▶ EXERCISE OBJECTIVE
Filter the listing and keep only the lines with the word "printed".

▶ SUPPLIED RECORDS
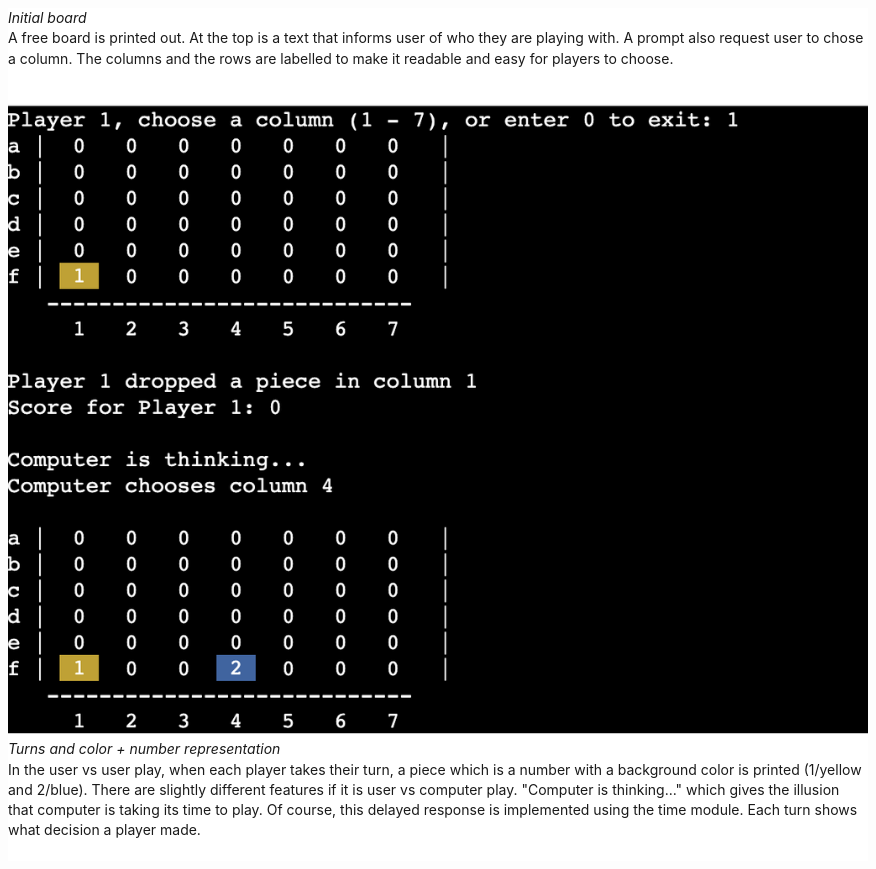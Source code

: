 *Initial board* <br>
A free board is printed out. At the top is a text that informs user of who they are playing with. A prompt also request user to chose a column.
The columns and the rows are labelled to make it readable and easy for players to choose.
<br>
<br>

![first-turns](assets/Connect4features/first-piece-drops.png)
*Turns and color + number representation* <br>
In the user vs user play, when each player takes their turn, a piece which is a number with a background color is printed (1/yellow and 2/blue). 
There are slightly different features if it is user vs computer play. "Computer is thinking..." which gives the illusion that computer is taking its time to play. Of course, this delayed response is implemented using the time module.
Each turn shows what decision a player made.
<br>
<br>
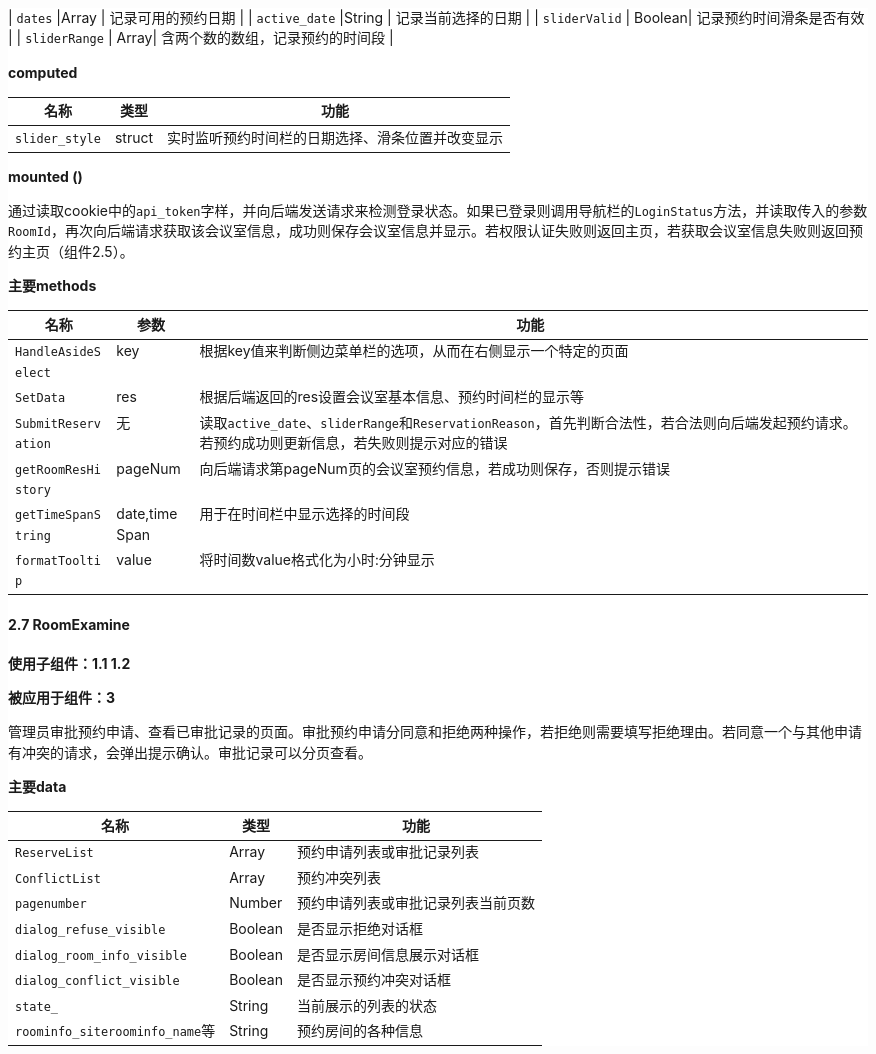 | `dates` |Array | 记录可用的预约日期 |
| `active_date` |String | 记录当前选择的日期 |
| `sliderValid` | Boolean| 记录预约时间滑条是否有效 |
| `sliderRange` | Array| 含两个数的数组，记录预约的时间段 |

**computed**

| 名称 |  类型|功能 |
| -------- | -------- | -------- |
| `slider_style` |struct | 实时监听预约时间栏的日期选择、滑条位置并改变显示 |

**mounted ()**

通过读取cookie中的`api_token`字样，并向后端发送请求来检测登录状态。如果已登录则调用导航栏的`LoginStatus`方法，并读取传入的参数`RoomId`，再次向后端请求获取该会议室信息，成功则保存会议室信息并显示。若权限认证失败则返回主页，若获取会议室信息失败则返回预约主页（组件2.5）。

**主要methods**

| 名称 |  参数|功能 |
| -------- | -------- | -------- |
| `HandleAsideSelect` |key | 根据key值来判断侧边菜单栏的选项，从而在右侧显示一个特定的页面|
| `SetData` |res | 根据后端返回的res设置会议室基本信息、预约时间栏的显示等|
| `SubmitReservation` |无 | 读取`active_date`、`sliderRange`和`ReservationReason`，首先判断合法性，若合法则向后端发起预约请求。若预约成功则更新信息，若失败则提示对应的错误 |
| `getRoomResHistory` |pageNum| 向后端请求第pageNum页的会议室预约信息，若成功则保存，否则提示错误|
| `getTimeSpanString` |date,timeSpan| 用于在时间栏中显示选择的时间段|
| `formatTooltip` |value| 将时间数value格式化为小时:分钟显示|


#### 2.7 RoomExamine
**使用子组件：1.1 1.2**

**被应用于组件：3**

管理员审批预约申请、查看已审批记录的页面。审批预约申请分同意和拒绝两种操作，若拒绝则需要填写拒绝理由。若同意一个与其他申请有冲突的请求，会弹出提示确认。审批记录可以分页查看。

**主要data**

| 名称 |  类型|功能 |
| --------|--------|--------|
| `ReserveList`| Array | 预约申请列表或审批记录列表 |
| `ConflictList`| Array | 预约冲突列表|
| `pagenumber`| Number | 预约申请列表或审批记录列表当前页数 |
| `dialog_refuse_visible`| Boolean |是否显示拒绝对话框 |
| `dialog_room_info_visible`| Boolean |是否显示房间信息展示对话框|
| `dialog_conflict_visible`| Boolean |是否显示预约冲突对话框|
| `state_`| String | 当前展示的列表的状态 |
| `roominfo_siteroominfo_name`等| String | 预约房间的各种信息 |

▶ WRITTEN RESPONSE
A free board is printed out. At the top is a text that informs user of who they are playing with. A prompt also request user to chose a column.
In the user vs user play, when each player takes their turn, a piece which is a number with a background color is printed (1/yellow and 2/blue). 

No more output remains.